**What to work on:**
Each line starting at the one that contains "- Results from" and ending at the one that contains "Latency (TensorRT) |" must be returned exactly, and the rest of the listing is left out.
BEGIN Records shown
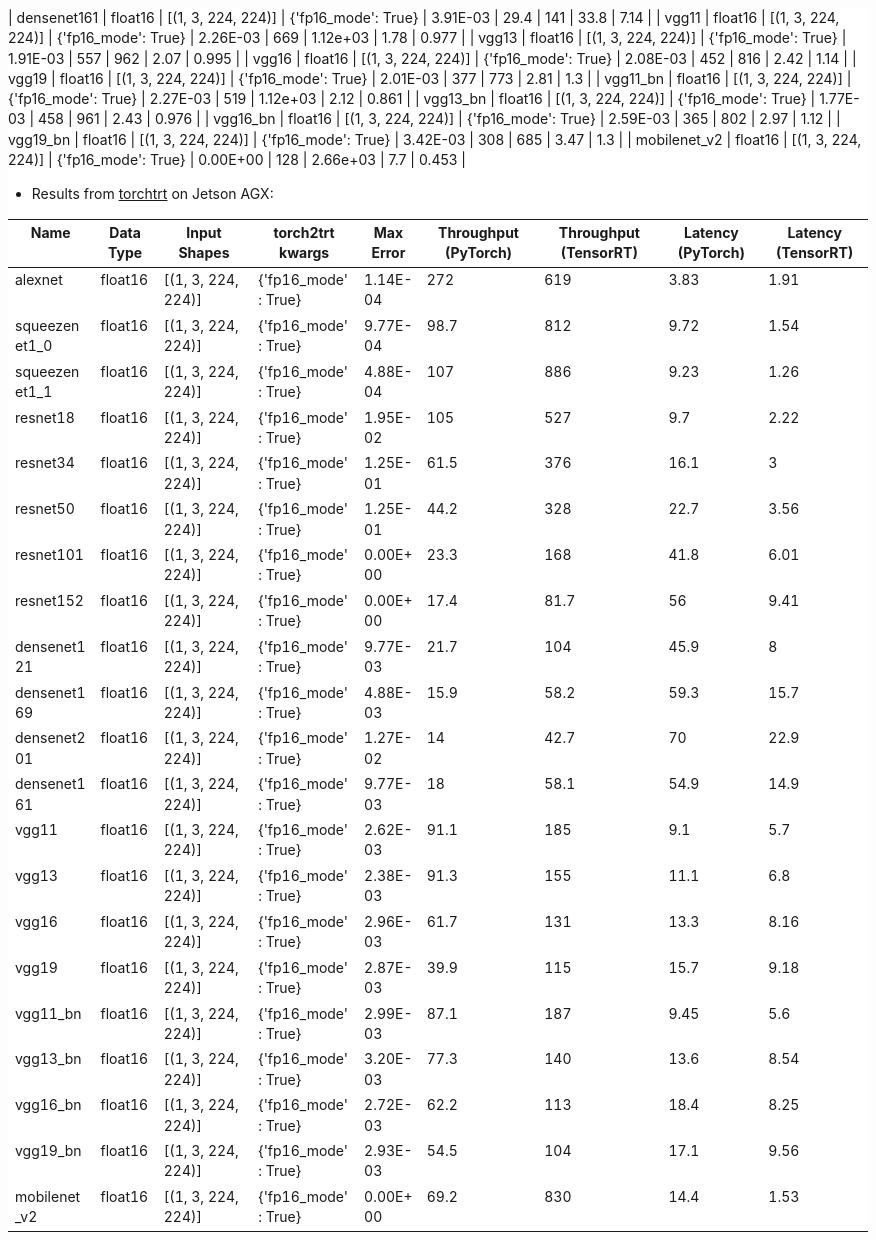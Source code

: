| densenet161 | float16 | [(1, 3, 224, 224)] | {'fp16_mode': True} | 3.91E-03 | 29.4 | 141 | 33.8 | 7.14 |
| vgg11 | float16 | [(1, 3, 224, 224)] | {'fp16_mode': True} | 2.26E-03 | 669 | 1.12e+03 | 1.78 | 0.977 |
| vgg13 | float16 | [(1, 3, 224, 224)] | {'fp16_mode': True} | 1.91E-03 | 557 | 962 | 2.07 | 0.995 |
| vgg16 | float16 | [(1, 3, 224, 224)] | {'fp16_mode': True} | 2.08E-03 | 452 | 816 | 2.42 | 1.14 |
| vgg19 | float16 | [(1, 3, 224, 224)] | {'fp16_mode': True} | 2.01E-03 | 377 | 773 | 2.81 | 1.3 |
| vgg11_bn | float16 | [(1, 3, 224, 224)] | {'fp16_mode': True} | 2.27E-03 | 519 | 1.12e+03 | 2.12 | 0.861 |
| vgg13_bn | float16 | [(1, 3, 224, 224)] | {'fp16_mode': True} | 1.77E-03 | 458 | 961 | 2.43 | 0.976 |
| vgg16_bn | float16 | [(1, 3, 224, 224)] | {'fp16_mode': True} | 2.59E-03 | 365 | 802 | 2.97 | 1.12 |
| vgg19_bn | float16 | [(1, 3, 224, 224)] | {'fp16_mode': True} | 3.42E-03 | 308 | 685 | 3.47 | 1.3 |
| mobilenet_v2 | float16 | [(1, 3, 224, 224)] | {'fp16_mode': True} | 0.00E+00 | 128 | 2.66e+03 | 7.7 | 0.453 |
 - Results from [torchtrt](https://github.com/NVIDIA-AI-IOT/torch2trt) on Jetson AGX:

| Name | Data Type | Input Shapes | torch2trt kwargs | Max Error | Throughput (PyTorch) | Throughput (TensorRT) | Latency (PyTorch) | Latency (TensorRT) |
|------|-----------|--------------|------------------|-----------|----------------------|-----------------------|-------------------|--------------------|
| alexnet | float16 | [(1, 3, 224, 224)] | {'fp16_mode': True} | 1.14E-04 | 272 | 619 | 3.83 | 1.91 |
| squeezenet1_0 | float16 | [(1, 3, 224, 224)] | {'fp16_mode': True} | 9.77E-04 | 98.7 | 812 | 9.72 | 1.54 |
| squeezenet1_1 | float16 | [(1, 3, 224, 224)] | {'fp16_mode': True} | 4.88E-04 | 107 | 886 | 9.23 | 1.26 |
| resnet18 | float16 | [(1, 3, 224, 224)] | {'fp16_mode': True} | 1.95E-02 | 105 | 527 | 9.7 | 2.22 |
| resnet34 | float16 | [(1, 3, 224, 224)] | {'fp16_mode': True} | 1.25E-01 | 61.5 | 376 | 16.1 | 3 |
| resnet50 | float16 | [(1, 3, 224, 224)] | {'fp16_mode': True} | 1.25E-01 | 44.2 | 328 | 22.7 | 3.56 |
| resnet101 | float16 | [(1, 3, 224, 224)] | {'fp16_mode': True} | 0.00E+00 | 23.3 | 168 | 41.8 | 6.01 |
| resnet152 | float16 | [(1, 3, 224, 224)] | {'fp16_mode': True} | 0.00E+00 | 17.4 | 81.7 | 56 | 9.41 |
| densenet121 | float16 | [(1, 3, 224, 224)] | {'fp16_mode': True} | 9.77E-03 | 21.7 | 104 | 45.9 | 8 |
| densenet169 | float16 | [(1, 3, 224, 224)] | {'fp16_mode': True} | 4.88E-03 | 15.9 | 58.2 | 59.3 | 15.7 |
| densenet201 | float16 | [(1, 3, 224, 224)] | {'fp16_mode': True} | 1.27E-02 | 14 | 42.7 | 70 | 22.9 |
| densenet161 | float16 | [(1, 3, 224, 224)] | {'fp16_mode': True} | 9.77E-03 | 18 | 58.1 | 54.9 | 14.9 |
| vgg11 | float16 | [(1, 3, 224, 224)] | {'fp16_mode': True} | 2.62E-03 | 91.1 | 185 | 9.1 | 5.7 |
| vgg13 | float16 | [(1, 3, 224, 224)] | {'fp16_mode': True} | 2.38E-03 | 91.3 | 155 | 11.1 | 6.8 |
| vgg16 | float16 | [(1, 3, 224, 224)] | {'fp16_mode': True} | 2.96E-03 | 61.7 | 131 | 13.3 | 8.16 |
| vgg19 | float16 | [(1, 3, 224, 224)] | {'fp16_mode': True} | 2.87E-03 | 39.9 | 115 | 15.7 | 9.18 |
| vgg11_bn | float16 | [(1, 3, 224, 224)] | {'fp16_mode': True} | 2.99E-03 | 87.1 | 187 | 9.45 | 5.6 |
| vgg13_bn | float16 | [(1, 3, 224, 224)] | {'fp16_mode': True} | 3.20E-03 | 77.3 | 140 | 13.6 | 8.54 |
| vgg16_bn | float16 | [(1, 3, 224, 224)] | {'fp16_mode': True} | 2.72E-03 | 62.2 | 113 | 18.4 | 8.25 |
| vgg19_bn | float16 | [(1, 3, 224, 224)] | {'fp16_mode': True} | 2.93E-03 | 54.5 | 104 | 17.1 | 9.56 |
| mobilenet_v2 | float16 | [(1, 3, 224, 224)] | {'fp16_mode': True} | 0.00E+00 | 69.2 | 830 | 14.4 | 1.53 |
END Records shown
**Your solution:**
 - Results from [torchtrt](https://github.com/NVIDIA-AI-IOT/torch2trt) on Jetson AGX:

| Name | Data Type | Input Shapes | torch2trt kwargs | Max Error | Throughput (PyTorch) | Throughput (TensorRT) | Latency (PyTorch) | Latency (TensorRT) |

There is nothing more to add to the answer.